● To do:
Determine the number of lines in the listing below in which the word "MonoVM" is present, and state it without comment.

[Start of section]

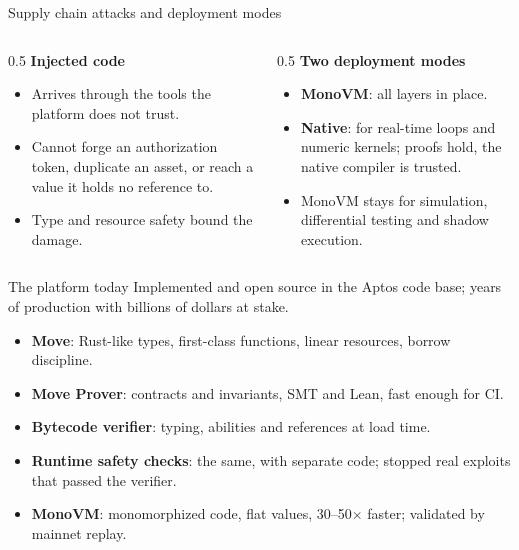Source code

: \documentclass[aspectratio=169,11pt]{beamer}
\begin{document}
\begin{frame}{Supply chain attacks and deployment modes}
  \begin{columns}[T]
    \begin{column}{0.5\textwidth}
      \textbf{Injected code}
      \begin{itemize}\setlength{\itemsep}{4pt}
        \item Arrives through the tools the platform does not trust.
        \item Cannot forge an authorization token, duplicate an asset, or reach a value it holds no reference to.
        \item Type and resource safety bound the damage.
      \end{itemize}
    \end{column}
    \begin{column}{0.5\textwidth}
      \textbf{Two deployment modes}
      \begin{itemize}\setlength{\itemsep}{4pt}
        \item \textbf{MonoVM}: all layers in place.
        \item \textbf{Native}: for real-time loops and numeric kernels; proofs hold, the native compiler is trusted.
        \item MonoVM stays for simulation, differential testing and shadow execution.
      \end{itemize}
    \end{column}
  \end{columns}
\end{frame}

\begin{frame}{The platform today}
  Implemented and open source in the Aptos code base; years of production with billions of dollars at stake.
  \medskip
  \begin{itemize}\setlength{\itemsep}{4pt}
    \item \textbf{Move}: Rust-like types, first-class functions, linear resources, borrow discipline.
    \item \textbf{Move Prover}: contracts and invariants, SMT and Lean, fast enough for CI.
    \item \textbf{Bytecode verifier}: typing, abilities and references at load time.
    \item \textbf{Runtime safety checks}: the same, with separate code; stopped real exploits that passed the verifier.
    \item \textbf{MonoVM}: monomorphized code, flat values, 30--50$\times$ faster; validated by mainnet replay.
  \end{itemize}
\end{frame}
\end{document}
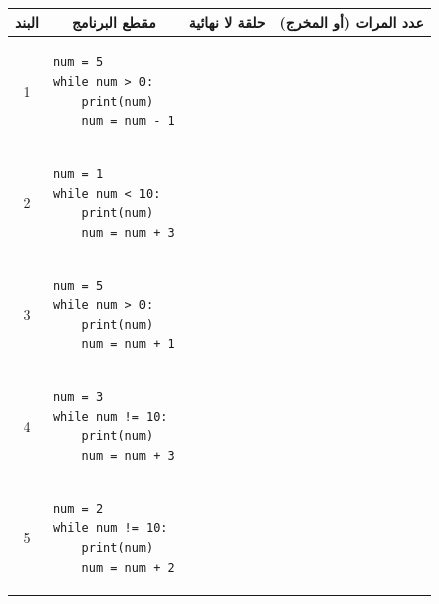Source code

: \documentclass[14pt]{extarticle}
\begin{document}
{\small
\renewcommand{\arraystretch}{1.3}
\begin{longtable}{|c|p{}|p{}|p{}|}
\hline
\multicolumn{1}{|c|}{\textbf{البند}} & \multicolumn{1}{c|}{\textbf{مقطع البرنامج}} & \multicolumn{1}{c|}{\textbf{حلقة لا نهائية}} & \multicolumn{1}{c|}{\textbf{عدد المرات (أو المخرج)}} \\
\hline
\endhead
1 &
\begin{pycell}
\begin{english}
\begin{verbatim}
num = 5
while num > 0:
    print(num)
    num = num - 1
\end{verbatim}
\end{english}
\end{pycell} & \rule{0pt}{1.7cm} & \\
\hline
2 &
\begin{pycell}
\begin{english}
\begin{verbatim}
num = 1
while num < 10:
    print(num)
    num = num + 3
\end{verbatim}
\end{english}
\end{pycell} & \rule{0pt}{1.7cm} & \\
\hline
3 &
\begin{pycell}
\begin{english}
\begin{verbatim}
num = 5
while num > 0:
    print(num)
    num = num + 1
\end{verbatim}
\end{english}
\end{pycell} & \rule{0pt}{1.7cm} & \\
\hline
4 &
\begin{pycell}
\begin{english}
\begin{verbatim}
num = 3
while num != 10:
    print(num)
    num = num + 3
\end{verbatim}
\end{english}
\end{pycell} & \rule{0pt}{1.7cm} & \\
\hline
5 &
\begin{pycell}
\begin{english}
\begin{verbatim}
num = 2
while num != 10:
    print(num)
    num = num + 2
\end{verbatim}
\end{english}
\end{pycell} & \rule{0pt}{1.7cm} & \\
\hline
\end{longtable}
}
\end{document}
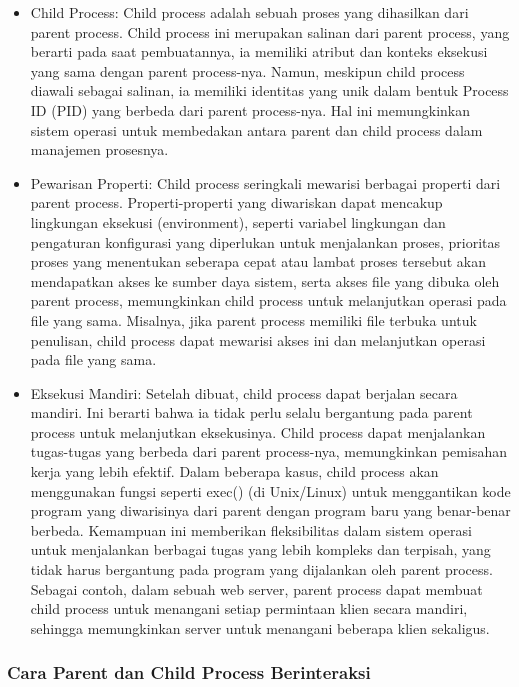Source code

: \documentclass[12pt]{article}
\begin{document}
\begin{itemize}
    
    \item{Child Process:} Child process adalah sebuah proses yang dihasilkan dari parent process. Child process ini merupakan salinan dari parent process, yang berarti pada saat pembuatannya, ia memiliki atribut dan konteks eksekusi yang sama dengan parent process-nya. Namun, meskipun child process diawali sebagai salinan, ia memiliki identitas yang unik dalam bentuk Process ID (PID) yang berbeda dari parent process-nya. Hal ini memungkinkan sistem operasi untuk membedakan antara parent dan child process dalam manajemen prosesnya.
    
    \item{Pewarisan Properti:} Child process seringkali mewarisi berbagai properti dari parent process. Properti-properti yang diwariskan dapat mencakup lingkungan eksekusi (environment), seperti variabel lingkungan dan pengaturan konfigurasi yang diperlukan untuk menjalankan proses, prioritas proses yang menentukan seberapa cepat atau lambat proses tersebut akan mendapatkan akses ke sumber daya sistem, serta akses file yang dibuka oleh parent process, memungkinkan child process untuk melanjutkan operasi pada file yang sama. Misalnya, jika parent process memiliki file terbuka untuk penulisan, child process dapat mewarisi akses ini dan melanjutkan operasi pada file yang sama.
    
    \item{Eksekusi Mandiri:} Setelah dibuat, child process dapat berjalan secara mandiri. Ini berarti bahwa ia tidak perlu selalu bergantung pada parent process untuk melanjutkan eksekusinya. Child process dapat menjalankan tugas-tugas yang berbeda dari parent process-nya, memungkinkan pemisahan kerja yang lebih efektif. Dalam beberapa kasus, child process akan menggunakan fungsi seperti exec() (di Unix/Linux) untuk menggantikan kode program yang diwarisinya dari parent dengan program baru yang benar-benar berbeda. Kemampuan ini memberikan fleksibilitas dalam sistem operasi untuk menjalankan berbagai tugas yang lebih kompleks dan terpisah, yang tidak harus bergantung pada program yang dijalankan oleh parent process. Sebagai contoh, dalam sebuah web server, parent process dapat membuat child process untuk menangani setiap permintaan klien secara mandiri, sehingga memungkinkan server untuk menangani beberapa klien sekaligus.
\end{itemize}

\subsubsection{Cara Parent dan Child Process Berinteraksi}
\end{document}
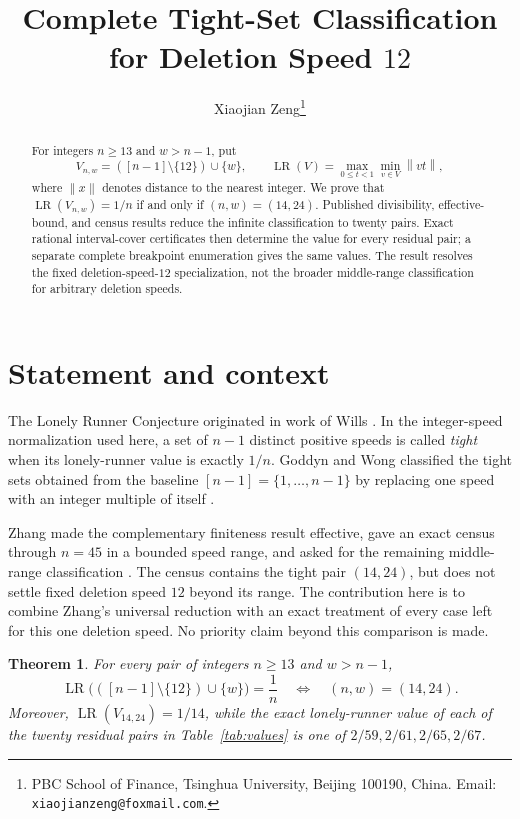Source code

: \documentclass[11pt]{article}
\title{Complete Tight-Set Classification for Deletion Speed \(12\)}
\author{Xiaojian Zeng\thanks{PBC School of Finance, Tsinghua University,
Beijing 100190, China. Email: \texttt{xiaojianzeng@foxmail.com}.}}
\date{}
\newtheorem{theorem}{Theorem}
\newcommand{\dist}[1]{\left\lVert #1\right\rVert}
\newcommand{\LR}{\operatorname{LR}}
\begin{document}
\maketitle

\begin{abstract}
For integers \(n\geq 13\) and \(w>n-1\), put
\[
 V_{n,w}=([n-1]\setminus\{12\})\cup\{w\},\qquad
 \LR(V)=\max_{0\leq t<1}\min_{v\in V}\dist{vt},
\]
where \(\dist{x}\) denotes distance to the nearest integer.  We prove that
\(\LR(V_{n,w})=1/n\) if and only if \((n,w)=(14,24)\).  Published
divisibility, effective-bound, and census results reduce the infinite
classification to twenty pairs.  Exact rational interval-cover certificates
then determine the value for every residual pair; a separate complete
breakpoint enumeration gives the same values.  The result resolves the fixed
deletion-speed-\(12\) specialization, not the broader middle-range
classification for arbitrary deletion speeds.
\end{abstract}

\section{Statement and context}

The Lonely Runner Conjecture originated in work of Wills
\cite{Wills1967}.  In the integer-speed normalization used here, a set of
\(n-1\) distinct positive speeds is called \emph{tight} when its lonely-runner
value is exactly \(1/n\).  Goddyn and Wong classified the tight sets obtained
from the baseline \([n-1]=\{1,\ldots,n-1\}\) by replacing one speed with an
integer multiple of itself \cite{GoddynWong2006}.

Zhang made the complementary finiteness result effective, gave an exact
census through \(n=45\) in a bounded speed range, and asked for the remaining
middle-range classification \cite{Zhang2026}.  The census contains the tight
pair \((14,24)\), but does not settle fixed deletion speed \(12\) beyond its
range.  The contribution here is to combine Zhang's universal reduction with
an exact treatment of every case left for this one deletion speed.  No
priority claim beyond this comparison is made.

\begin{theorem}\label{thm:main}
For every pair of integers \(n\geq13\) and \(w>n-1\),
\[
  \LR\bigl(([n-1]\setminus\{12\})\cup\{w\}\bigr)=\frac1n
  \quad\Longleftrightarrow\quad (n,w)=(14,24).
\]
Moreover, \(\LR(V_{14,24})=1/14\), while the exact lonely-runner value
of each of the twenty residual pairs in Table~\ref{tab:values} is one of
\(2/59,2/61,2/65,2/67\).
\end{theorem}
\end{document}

[End of section]

● Solution below:
3